Point-In-Time is also likely an undercount, both in rural areas, and with certain populations of people in precarious living situations. HUD’s definition of “homeless” also limits the count’s ability to reflect reality.
Tim Baack is the president and CEO of Pathfinders, an organization that works with young people experiencing homelessness. He notes that young people are often missed in the Point-In-Time count, due to definitional issues.
“HUD is very specific under their department guidelines that only people who are in emergency homeless shelter, or living on the street or a place not meant for human habitation are allowed to be included in the survey count,” Baack says.
Baack says that other federal agencies, like the U.S. Department of Education, have definitions for homelessness that include more precarious living situations. For Baack, these are definitions that better reflect reality.
“We see many young people doubled or tripled-up, living in unsafe but not definitionally uninhabitable conditions, but still have great housing instability,” Baack says.
Beyond getting a more accurate count, getting the definition right can mean more resources for services.
“It’s an indicator, but it’s not an absolute,” Baack says. “It’s not just about who’s included in the count and who’s left out, but also the resources that come to communities and who is eligible to access those resources.”
Milwaukee’s past success, and concerns about future federal funding
One of Point-In-Time’s purported strengths is that it can provide a snapshot to compare to previous years. While it may not capture the full extent of homelessness, it can give an idea of aggregate changes over time.
Over the past decade, Point-In-Time data indicates that Milwaukee has been uniquely successful at preventing homelessness compared to other cities nationwide.
Krystina Kohler, impact manager for the Safe and Stable Homes Initiative at United Way of Greater Milwaukee and Waukesha County, attributes this to Milwaukee’s commitment to a “Housing First” approach. The approach focuses on securing housing for those who want it, and then following up with other services. The opposite approach conditions housing on, for example, employment or substance abuse counseling.
“It’s meeting a person’s basic needs before moving onto other elements of their life,” Kohler says. “So ‘Housing First’ is not ‘housing only,’ it’s housing plus supportive services.”
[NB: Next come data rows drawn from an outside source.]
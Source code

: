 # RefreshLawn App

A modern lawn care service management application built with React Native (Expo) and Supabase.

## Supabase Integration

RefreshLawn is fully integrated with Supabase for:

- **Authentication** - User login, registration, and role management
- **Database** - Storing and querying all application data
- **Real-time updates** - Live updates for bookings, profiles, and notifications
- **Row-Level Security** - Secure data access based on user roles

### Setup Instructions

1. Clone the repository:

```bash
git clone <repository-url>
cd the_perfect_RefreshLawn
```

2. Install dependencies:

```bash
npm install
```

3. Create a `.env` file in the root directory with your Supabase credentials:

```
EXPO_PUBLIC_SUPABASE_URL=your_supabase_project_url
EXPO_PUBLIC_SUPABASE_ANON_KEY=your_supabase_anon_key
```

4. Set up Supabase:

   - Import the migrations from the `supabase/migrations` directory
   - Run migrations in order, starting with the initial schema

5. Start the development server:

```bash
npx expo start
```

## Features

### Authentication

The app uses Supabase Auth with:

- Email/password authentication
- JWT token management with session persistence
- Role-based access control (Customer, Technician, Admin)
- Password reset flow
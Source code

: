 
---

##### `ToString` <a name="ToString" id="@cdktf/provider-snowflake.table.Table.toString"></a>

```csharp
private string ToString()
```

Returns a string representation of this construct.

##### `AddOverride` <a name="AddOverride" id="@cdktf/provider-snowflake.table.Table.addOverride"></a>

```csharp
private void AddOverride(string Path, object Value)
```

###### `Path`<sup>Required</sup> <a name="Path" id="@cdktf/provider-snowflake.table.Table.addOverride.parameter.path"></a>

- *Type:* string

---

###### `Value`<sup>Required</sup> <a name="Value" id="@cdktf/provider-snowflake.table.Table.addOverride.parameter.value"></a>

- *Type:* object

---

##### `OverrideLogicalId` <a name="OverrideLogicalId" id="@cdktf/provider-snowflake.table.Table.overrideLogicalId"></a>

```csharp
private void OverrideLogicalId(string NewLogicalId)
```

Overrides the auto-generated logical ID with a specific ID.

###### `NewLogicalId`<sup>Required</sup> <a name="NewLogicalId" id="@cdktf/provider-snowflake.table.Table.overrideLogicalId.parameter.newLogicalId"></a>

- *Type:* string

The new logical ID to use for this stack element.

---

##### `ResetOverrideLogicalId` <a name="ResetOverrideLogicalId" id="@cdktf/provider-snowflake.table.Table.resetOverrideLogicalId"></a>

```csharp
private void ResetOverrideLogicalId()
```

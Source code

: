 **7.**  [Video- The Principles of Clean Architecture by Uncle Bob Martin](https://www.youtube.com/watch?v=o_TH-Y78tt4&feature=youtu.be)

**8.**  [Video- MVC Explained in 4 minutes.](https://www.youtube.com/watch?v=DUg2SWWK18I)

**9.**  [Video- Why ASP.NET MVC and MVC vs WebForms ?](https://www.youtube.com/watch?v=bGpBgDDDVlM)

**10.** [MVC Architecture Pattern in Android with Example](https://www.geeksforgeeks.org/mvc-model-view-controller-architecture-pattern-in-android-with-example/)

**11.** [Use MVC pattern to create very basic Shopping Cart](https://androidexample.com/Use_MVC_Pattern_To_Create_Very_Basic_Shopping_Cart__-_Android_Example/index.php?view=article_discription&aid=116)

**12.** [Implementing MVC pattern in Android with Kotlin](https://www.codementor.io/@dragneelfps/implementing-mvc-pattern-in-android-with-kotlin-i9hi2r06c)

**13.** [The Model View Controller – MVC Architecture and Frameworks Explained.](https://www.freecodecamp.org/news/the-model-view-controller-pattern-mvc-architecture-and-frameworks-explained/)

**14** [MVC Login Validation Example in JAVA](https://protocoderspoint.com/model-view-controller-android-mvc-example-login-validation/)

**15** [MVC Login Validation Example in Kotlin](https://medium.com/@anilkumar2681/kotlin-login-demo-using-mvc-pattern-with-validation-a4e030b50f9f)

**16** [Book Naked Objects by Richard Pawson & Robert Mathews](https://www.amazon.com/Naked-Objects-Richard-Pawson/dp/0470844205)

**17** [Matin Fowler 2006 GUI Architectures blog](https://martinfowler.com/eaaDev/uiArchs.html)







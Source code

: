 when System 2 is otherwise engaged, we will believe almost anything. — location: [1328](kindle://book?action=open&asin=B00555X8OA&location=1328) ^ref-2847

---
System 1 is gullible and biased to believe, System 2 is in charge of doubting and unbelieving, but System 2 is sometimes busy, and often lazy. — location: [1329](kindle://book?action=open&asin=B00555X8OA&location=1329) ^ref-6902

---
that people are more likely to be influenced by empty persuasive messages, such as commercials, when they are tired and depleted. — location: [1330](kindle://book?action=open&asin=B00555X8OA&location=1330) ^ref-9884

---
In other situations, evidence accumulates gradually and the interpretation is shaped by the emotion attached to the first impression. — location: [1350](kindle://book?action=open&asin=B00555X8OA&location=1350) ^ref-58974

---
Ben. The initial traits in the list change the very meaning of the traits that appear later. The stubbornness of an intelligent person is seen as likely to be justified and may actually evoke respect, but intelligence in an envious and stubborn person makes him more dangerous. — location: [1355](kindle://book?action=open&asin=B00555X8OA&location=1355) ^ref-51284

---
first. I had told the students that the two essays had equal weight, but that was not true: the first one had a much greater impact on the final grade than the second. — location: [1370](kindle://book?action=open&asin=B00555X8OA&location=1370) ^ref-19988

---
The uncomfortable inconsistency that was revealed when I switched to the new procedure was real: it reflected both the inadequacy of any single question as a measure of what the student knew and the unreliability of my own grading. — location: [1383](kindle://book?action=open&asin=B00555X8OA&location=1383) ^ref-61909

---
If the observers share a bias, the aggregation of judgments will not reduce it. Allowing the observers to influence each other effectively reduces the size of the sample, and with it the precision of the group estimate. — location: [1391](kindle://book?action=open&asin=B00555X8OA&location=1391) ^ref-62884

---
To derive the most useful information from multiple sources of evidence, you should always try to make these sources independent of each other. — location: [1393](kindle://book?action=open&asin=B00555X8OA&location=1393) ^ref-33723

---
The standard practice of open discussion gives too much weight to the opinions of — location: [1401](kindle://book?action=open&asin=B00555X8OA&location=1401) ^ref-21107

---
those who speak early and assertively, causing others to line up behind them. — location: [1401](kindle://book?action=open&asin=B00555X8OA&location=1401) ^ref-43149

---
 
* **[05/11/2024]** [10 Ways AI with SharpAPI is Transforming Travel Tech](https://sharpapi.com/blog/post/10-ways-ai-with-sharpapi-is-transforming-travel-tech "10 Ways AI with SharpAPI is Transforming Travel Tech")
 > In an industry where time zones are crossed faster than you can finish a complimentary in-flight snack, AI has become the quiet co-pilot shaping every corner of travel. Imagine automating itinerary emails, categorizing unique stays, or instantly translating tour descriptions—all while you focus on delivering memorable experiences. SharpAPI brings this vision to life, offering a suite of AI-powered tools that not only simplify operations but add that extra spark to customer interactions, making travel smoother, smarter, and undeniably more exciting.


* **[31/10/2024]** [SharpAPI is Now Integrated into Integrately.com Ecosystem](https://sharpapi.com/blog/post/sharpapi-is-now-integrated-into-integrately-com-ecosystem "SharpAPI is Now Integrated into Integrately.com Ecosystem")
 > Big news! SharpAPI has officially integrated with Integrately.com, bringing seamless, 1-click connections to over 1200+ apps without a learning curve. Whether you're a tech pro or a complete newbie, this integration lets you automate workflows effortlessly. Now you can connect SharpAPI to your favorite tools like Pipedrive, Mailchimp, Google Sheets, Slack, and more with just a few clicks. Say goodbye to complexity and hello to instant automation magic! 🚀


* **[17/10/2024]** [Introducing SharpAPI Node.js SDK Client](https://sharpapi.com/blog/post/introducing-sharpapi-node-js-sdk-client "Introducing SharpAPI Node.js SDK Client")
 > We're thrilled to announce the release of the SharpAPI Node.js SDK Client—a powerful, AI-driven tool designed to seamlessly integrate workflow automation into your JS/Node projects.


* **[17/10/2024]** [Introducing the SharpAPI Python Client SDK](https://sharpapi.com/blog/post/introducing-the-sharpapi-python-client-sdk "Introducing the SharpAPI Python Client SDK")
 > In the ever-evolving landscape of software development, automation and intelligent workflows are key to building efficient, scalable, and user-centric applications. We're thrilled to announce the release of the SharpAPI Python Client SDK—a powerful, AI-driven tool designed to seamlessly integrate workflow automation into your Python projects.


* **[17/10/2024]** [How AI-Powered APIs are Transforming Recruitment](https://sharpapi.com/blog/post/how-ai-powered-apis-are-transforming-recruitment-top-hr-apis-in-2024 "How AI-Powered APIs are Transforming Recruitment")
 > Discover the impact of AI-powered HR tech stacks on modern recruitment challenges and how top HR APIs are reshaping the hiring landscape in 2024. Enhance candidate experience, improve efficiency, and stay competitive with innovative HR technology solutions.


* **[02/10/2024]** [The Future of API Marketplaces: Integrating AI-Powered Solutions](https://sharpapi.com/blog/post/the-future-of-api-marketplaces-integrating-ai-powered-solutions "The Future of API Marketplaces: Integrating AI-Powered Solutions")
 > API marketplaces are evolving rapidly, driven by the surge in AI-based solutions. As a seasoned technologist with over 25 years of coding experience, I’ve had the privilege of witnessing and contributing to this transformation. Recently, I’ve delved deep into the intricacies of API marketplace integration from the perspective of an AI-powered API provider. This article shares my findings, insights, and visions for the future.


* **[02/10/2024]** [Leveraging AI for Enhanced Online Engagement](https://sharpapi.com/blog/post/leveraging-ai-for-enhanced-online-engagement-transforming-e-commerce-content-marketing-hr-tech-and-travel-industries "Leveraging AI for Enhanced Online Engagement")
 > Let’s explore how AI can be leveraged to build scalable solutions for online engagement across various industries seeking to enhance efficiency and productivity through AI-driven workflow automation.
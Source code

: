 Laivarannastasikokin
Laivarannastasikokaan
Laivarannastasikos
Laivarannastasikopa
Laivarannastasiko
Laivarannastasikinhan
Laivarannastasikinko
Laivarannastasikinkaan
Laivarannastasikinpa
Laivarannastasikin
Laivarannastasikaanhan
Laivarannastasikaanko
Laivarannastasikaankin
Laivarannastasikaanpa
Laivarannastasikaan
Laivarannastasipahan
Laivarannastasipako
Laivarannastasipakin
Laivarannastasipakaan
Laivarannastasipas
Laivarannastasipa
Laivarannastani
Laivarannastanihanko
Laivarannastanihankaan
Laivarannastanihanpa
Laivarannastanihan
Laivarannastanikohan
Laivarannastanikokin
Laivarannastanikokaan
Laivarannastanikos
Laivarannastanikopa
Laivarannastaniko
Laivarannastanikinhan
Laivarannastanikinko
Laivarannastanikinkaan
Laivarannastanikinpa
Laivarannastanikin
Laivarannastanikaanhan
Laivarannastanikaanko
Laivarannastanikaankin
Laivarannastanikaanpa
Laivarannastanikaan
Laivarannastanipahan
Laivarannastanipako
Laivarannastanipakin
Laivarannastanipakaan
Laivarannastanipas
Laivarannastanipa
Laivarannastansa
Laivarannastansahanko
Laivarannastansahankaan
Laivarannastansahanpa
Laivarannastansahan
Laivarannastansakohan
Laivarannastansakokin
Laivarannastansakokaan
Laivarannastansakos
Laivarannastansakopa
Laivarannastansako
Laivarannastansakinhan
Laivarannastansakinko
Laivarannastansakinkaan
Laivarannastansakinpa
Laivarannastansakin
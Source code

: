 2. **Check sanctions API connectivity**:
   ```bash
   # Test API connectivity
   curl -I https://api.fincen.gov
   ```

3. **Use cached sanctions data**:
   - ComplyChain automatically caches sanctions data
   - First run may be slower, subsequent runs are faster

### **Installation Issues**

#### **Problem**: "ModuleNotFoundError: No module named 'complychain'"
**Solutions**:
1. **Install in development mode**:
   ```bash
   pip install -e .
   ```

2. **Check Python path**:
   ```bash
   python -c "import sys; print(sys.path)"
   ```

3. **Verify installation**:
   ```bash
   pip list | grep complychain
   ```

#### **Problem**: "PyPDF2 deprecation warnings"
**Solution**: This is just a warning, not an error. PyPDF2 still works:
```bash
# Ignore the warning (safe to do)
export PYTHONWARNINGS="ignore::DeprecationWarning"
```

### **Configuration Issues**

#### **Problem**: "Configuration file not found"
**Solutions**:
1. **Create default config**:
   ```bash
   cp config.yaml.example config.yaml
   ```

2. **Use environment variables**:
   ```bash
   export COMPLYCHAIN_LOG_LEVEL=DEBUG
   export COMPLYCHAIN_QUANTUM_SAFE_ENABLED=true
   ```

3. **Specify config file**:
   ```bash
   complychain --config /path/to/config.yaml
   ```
But in fall 2025, HUD instituted new requirements for jurisdictions like Milwaukee seeking federal funding for homeless services. The requirements include provisions that limit the amount of federal money that can be used for supportive housing, which is how Milwaukee funds much of the housing it uses to implement its Housing First approach.
Court challenges delayed these changes for now, and they will likely not take effect until the next grant cycle begins later this year. Kohler says these changes caused a funding lapse for some service providers, and that's even before they know exactly what changes may come in the future.
“Even if this funding gets renewed, there’s going to be about six months where our local service providers won’t have money and will rely on private lines of credit to pay their staff,” Kohler says.
In the meantime, outreach workers like Collins-Dyke will continue doing what they do best: offering a sandwich, shelter, and respect.
“We’re entering their home, wherever that is. Honoring that, respecting them, listening, and collaborating on possible solutions is the core of what we do,” he says.